The first time we meet Bangarraju senior (Nagarjuna), he’s participating in kabaddi with celestial ladies on a courtroom filled with flowers. He’s a single participant in direction of 5 – 6 girls. Once more on the earth, Bangarraju junior has gained a fame of a skirt-chaser and rightfully so. Nevertheless, in distinction to completely different womanizers, due to his magnificence, the women of his village don’t uncover him creepy the least bit. The women characters look like absolutely okay with him, participating in footsie with completely different girls, whereas making eyes at them. For some time, we see Bangarraju with hordes of women blindly cheering for him. It seems your entire village is devoted to caressing his ego and making him actually really feel good at any worth.
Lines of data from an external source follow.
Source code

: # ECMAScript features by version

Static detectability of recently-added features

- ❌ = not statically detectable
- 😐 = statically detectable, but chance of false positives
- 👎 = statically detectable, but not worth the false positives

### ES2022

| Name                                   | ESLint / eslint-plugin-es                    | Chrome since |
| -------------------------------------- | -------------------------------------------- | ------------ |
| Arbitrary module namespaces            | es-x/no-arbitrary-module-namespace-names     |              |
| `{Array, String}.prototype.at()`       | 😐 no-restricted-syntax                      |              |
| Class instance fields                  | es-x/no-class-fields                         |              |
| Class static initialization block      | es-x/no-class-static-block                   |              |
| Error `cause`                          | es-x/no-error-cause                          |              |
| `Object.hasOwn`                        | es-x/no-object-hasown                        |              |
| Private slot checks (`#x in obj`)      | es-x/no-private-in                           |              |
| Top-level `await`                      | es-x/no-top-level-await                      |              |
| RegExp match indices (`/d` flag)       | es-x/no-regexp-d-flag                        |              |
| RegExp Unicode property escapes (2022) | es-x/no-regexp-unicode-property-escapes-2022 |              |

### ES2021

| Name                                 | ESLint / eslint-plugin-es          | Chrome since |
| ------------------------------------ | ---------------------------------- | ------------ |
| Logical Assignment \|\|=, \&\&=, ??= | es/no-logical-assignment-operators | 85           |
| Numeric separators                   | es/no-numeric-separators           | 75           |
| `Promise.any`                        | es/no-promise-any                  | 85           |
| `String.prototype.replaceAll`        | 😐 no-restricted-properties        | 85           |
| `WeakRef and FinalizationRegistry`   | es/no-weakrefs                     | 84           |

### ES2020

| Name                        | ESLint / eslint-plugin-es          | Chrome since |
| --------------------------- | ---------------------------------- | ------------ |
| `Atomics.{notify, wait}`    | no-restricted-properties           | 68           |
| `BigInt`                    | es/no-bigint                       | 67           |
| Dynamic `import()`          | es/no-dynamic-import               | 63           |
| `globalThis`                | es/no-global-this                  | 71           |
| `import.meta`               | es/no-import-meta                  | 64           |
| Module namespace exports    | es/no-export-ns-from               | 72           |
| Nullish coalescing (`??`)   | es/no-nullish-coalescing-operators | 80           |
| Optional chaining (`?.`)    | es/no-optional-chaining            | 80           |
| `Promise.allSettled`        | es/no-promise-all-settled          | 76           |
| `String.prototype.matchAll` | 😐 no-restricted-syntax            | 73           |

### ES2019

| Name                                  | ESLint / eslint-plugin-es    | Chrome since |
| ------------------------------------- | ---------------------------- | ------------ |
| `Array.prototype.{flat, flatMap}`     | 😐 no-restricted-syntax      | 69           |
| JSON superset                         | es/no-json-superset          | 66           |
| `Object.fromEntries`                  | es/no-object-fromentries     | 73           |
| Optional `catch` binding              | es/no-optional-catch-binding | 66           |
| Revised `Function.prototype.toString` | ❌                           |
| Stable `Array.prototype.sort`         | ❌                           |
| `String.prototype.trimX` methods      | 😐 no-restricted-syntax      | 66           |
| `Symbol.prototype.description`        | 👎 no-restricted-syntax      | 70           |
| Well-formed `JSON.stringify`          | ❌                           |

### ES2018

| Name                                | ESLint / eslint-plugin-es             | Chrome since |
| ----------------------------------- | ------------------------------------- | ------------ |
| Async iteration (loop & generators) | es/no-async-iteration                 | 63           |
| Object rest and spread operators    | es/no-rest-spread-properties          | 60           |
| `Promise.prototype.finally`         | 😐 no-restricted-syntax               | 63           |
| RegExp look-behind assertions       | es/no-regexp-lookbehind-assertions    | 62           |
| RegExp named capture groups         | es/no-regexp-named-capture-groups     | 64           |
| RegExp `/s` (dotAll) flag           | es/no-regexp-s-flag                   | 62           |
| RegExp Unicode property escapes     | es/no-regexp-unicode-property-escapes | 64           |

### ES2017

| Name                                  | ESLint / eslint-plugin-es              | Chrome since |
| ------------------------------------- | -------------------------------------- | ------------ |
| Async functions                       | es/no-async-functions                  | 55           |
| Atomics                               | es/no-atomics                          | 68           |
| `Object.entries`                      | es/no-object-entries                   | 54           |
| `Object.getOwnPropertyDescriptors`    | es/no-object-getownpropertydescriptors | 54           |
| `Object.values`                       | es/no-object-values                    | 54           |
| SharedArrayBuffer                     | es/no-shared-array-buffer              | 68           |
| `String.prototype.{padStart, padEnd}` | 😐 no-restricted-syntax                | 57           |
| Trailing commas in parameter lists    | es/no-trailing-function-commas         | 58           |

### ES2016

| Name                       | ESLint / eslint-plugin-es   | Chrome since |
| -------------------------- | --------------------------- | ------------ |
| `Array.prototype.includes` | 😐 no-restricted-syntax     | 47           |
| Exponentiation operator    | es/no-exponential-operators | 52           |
There could also be hardly an individual or a woman who believes throughout the idea of self-respect.

Such films propagate the problematic idea of women as a type of helpful gadgets, which is acquired by males who’re wealthy, good wanting and blessed. The higher the number of girls dying to be with the individual, the higher his price. The film offers additional layer to its problematic understanding of what are fascinating traits of an individual when the entire villagers huddle up and decide to take care of the youthful girls of their family in administration on account of they suppose Bangarraju is simply too enticing and girls of their family don’t have adequate self-control to reject the advances of an individual, who’s a longtime flirt.

And the villain of the piece, oh the horror. No, the unhealthy man doesn’t strike concern in our hearts, it comes from the way in which through which director establishes him. The villain performs a ritual to hunt the blessing of the almighty to kill Bangarraju. He screams his wish to murder Bangarraju in entrance of strangers and buddies, solely to know that the sinister plot was an infinite secret. He then has to kill his pal who clearly heard his rant.

And there could also be lord Yamadharma Raja and lord Indra, who’re kind of biased in course of Bangarraju’s family. The gods are so docile that they adjust to irrespective of ridiculous requests Satyabhama makes to them to protect her family. And these normally will not be merely half of the film’s points, there often is the director’s over-$exualisation of women’s navels, problematic male gaze, unoriginality, lack of frequent sense and basic respect for logical pondering and reliable storytelling.

Bangarraju makes one marvel what kind of lies some actors have to tell themselves to sign such mediocre movement footage? Nevertheless, these lies must be additional fascinating than the tales they approve of.